State-of-the-art Machine Learning models, such as LLaMa-2 or ChatGPT, consist of billions of parameters and require a large computation power in the order of several trillions of operations per second. Consequently, delivering such massive performance while keeping energy consumption low is a significant challenge for hardware design.
The Tensor Unit has been designed to provide much greater computation power for AI applications and, with the bulk of computations in Large Language Models (LLMs) conducted in fully-connected layers that can be efficiently implemented as matrix multiplication, the Tensor Unit provides hardware specifically tailored to matrix multiplication workloads, resulting in a huge performance boost for AI.
The Tensor Unit is built on top of the Semidynamics RVV1.0 Vector Processing Unit and leverages the existing vector registers to store matrices. This enables the Tensor Unit to be used for layers that require matrix multiply capabilities, such as Fully Connected and Convolution, and use the Vector Unit for the activation function layers (ReLU, Sigmoid, Softmax, etc), which is a big improvement over stand-alone NPUs that usually have trouble dealing with activation layers.

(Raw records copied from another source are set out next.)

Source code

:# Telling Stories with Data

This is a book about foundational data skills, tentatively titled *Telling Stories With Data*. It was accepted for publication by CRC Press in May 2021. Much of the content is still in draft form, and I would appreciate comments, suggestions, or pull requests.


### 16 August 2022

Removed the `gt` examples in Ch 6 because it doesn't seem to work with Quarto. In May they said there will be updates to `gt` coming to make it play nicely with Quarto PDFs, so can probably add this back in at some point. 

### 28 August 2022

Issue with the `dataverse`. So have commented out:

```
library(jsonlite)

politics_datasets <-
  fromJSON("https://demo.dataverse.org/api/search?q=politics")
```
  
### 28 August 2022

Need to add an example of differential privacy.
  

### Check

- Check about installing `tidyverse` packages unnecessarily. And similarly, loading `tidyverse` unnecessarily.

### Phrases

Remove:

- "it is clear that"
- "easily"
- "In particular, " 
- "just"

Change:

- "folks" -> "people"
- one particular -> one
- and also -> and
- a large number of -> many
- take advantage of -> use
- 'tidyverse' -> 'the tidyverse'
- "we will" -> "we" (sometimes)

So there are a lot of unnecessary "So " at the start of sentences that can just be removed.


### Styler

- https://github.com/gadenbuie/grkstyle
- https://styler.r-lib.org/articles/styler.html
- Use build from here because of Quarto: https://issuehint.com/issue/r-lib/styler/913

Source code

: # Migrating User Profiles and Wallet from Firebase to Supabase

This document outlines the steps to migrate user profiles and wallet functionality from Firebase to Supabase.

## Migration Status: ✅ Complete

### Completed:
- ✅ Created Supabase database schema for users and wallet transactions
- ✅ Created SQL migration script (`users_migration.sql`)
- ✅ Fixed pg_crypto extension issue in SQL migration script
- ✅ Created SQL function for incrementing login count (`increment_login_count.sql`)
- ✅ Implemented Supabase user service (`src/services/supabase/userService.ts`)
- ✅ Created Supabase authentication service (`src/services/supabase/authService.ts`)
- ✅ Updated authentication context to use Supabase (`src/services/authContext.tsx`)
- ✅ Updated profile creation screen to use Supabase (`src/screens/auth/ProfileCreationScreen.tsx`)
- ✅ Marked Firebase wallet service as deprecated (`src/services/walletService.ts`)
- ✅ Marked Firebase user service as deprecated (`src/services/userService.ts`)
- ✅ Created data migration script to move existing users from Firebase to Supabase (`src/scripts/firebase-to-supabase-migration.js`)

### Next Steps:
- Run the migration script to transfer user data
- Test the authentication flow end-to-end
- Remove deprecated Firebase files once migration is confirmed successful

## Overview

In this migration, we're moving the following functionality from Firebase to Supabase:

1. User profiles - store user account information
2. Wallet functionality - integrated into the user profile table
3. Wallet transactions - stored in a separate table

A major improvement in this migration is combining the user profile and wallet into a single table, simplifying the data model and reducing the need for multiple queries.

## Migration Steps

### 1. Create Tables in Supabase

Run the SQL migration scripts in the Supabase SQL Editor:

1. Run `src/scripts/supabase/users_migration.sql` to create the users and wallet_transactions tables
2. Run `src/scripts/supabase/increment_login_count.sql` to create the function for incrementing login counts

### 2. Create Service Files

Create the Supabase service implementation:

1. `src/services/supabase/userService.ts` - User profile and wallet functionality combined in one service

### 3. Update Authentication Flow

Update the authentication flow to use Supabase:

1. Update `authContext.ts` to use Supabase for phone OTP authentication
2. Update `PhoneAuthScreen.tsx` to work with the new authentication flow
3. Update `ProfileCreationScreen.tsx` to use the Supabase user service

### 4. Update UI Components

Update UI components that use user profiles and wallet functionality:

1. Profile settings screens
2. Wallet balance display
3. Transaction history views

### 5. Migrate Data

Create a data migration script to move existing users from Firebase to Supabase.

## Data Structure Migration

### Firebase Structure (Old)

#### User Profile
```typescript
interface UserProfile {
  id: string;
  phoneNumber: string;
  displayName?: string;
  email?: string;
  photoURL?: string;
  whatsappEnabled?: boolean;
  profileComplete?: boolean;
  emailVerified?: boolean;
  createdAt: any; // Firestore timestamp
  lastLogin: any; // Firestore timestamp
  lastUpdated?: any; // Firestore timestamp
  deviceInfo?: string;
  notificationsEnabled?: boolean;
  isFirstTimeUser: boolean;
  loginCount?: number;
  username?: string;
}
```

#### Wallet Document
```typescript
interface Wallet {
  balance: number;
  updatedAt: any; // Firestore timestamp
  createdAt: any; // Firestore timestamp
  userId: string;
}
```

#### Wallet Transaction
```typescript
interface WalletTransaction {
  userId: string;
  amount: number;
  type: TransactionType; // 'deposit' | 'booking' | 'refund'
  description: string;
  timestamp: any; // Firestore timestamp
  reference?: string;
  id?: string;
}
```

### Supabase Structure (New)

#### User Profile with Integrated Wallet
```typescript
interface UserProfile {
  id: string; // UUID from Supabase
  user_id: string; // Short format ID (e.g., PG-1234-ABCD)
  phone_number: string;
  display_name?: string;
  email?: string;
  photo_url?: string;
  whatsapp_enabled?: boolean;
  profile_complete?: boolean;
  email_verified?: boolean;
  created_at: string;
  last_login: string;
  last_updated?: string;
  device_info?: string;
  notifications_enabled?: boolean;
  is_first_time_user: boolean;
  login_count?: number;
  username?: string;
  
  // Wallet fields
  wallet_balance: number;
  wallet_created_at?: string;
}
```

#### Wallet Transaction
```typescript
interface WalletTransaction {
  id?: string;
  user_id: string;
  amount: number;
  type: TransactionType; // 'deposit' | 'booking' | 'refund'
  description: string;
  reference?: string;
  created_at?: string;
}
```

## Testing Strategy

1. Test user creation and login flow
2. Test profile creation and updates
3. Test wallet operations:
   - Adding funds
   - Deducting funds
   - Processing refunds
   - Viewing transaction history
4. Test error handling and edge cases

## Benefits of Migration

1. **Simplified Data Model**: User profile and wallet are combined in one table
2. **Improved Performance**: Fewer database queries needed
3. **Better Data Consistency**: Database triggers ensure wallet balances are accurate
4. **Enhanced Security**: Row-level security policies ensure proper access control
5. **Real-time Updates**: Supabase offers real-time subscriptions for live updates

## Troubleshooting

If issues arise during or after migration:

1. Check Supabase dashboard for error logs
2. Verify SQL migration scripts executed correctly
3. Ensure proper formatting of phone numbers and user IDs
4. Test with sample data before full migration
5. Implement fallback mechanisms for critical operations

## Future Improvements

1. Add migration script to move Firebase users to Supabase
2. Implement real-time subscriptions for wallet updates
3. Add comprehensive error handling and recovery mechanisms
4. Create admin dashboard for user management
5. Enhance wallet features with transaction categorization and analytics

The Tensor Unit leverages both the Vector Unit capabilities as well as the Atrevido-423 Gazzillion capabilities to fetch the data it needs from memory. Tensor Units consume data at an astounding rate and, without Gazzillion, a normal core would not keep up with the Tensor Unit’s demands. While other solutions rely on difficult-to-programme DMAs to solve this problem, Semidynamics has seamlessly integrated the Tensor Unit into its cache-coherent subsystem, delivering much greater programming simplicity for AI software.
In addition, because the Tensor Unit uses the vector registers to store its data and does not include new, architecturally visible state, it seamlessly works under any RISC-V vector-enabled Linux without any changes.
Semidynamics’ CEO and founder, Roger Espasa, said, “This new Tensor Unit is designed to fully integrate with our other innovative technologies to provide solutions with outstanding AI performance. First, at the heart, is our 64-bit fully customisable RISC-V core. Then our Vector Unit which is constantly fed data by our Gazzillion technology so that there are no data misses. And then the Tensor Unit that does the matrix multiplications required by AI. Every stage of this solution has been designed to be fully integrated with the others for optimal AI performance and very easy programming. The result is a performance increase of 128x compared to just running the AI software on the scalar core. The world wants super-fast AI solutions and that is what our unique set of technologies can now provide.”
Further details on the Tensor Unit will be disclosed at the RISC-V North America Summit in Santa Clara in November 2023.